#### WHAT THIS TASK INVOLVES
Write out the stretch of lines below that begins at the line with "- In order to" and ends at the line with "I am currently", including both, exactly as given and nothing more.

------ DATA FOR ANALYSIS

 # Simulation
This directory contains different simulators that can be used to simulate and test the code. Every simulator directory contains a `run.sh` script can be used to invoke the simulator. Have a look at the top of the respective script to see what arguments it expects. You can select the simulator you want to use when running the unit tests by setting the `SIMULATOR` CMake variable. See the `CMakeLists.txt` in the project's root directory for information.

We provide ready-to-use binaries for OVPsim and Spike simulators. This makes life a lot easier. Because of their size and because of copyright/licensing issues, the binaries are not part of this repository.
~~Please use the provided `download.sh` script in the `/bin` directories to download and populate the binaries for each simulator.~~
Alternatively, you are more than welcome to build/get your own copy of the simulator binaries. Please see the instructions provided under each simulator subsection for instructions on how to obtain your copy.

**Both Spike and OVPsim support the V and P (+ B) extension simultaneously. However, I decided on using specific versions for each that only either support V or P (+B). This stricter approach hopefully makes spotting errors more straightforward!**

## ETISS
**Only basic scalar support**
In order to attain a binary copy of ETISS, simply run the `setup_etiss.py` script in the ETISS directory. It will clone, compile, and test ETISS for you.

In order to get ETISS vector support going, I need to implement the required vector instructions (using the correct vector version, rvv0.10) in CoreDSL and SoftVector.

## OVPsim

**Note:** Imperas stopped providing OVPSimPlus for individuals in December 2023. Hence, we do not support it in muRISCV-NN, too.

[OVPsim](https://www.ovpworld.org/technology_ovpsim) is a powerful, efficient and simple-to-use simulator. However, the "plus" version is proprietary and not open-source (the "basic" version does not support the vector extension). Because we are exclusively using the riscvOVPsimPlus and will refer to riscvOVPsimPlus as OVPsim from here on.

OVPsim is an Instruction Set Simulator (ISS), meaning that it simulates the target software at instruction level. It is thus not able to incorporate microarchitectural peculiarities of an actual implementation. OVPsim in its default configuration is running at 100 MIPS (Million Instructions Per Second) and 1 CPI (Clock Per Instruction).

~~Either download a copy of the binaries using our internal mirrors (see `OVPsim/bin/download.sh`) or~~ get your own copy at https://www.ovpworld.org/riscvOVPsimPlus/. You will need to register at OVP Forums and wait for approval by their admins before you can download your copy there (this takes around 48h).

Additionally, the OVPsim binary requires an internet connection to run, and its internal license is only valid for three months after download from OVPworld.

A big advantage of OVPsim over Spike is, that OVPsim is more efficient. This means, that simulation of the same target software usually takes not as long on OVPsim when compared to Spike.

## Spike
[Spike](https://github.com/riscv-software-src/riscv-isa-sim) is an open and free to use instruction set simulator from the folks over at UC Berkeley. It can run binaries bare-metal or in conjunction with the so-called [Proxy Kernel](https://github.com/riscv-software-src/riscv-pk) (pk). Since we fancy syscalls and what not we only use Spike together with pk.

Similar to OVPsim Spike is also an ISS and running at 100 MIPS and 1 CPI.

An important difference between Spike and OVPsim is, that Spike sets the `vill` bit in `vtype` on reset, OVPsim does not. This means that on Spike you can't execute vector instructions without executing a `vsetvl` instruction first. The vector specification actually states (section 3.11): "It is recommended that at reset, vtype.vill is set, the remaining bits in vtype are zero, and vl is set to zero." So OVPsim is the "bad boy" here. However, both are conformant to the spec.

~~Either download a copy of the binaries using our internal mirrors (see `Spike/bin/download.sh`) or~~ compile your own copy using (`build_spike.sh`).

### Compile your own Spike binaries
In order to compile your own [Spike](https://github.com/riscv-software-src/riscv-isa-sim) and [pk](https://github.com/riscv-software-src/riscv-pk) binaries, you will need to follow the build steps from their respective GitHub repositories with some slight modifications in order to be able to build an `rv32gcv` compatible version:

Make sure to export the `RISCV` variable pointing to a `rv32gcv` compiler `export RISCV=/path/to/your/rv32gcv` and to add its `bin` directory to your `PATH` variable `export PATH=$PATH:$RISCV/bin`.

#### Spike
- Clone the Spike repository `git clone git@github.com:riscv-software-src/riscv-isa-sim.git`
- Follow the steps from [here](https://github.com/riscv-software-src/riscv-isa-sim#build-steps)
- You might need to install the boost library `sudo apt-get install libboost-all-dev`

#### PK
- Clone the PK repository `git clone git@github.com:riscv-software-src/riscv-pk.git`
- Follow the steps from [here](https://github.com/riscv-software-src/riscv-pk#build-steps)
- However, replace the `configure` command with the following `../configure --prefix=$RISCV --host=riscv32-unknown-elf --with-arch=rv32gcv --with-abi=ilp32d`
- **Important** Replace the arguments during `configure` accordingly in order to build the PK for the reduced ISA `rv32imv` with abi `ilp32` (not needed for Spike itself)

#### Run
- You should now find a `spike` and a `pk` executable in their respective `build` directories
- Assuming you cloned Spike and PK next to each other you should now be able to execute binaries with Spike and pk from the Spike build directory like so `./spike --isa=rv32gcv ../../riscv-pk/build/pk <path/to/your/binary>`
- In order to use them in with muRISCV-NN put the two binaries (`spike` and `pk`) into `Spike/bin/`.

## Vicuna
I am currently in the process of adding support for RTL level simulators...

------------
------ DATA FOR ANALYSIS

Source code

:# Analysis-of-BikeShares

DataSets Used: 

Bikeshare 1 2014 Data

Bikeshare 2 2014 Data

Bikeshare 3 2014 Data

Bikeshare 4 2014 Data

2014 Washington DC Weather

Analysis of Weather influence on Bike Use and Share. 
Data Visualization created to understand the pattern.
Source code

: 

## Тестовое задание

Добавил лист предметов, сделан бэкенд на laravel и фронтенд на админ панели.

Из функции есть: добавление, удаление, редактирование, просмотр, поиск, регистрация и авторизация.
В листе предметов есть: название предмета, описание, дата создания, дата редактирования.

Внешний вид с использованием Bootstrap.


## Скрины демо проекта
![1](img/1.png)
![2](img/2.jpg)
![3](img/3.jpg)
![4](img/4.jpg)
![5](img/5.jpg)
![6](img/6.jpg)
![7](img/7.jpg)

------------

#### ANSWER SPACE
- In order to use them in with muRISCV-NN put the two binaries (`spike` and `pk`) into `Spike/bin/`.

## Vicuna
I am currently in the process of adding support for RTL level simulators...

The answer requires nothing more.